Monday 16 February 2009

1909 - The Future and all that...

“We will sing of great crowds excited by work, by pleasure, and by riot; we will sing of the multicoloured polyphonic tides of revolution in the modern capitals; we will sing of the vibrant nightly fervour of arsenals and shipyards blazing with violent electric moons; greedy railway stations that devour smoke-plumed serpents; factories hung from clouds by the crooked lines of their smoke; bridges that stride the rivers like giant gymnasts, flashing in the sun with the glitter of knives; adventurous steamers that sniff the horizon; deep-chested locomotives whose wheels paw the tracks like the hooves of enormous steel horses bridled by tubing; and the sleek flight of planes whose propellers chatter in the wind like banners and seem to cheer like an enthusiastic crowd.’

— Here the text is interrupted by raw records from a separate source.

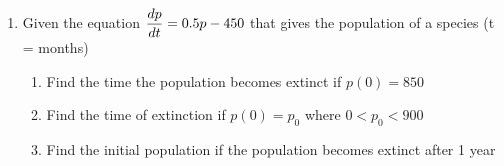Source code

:\begin{multicols*}{2}
\begin{enumerate}
		\item Given the equation $\dfrac{d p}{d t} = 0.5p - 450$ that gives the population of a species (t = months)		\begin{enumerate}
			\item Find the time the population becomes extinct if $p(0) = 850$
			\item Find the time of extinction if $p(0) = p_0$ where $0 < p_0 < 900$
			\item Find the initial population if the population becomes extinct after 1 year 
		\end{enumerate}
	\end{enumerate}
\end{multicols*}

Filippo Tommaso Marinetti (1876-1944), ‘The Founding and Manifesto of Futurism’,
Le Figaro, 20 February 1909

As Caroline Tisdall and Angelo Bozzolla wrote in 1977 (Futurism: Thames and Hudson Ltd), the Italian Futurist project was a “…hectic herald of the recurrent concern in the art of our times to equate art and life, an equation which still remains unresolved.”

How apposite. We could sing the Futurist Manifesto in this current age – albeit with different images: try green industries, ethical banking, and social entrepreneurship to name just a few. The image of modern wind-power farms, their multitudinous sails, a revolution, of colossal white ghosts, marking their own time, casts just as much an evocation of industrial enterprise as deep-chested locomotives, whose wheels paw the tracks. If we look at 21st Century Art though, we might argue that the equation linking art and life has become far more obfuscated than that the Futurist’s struggled with.

We have an economic culture that drives processes for maximum efficiency; we use technology to intercede wherever we can bring it to bear, in maximising return on investment. We seek skilled labour to operate stream-lined processes. We no longer educate to think, but to do. We outsource customer service to script-driven resolution. We forget shades of grey in a drive to the black and white of a digital society. We no longer connect Art to life – there is no room for Art in the process-driven juggernaut of commerce. But, what happens when the wheel comes of that tumbling juggernaut of commerce – when we have no flexibility to adapt, since we have designed all such flexibility out of our systematised life.

If the current economic climate teaches us anything, perhaps connecting life to Art would be a good place to start. Present investment in innovation concentrates on developing new ideas. This is all well and good – new ideas develop into new businesses and new opportunity. But, we neglect investment in innovation in existing businesses – we create new dinosaurs at our economic peril. Art is about change, about envisaging a reality different to the one we are in. Where is the art in your work?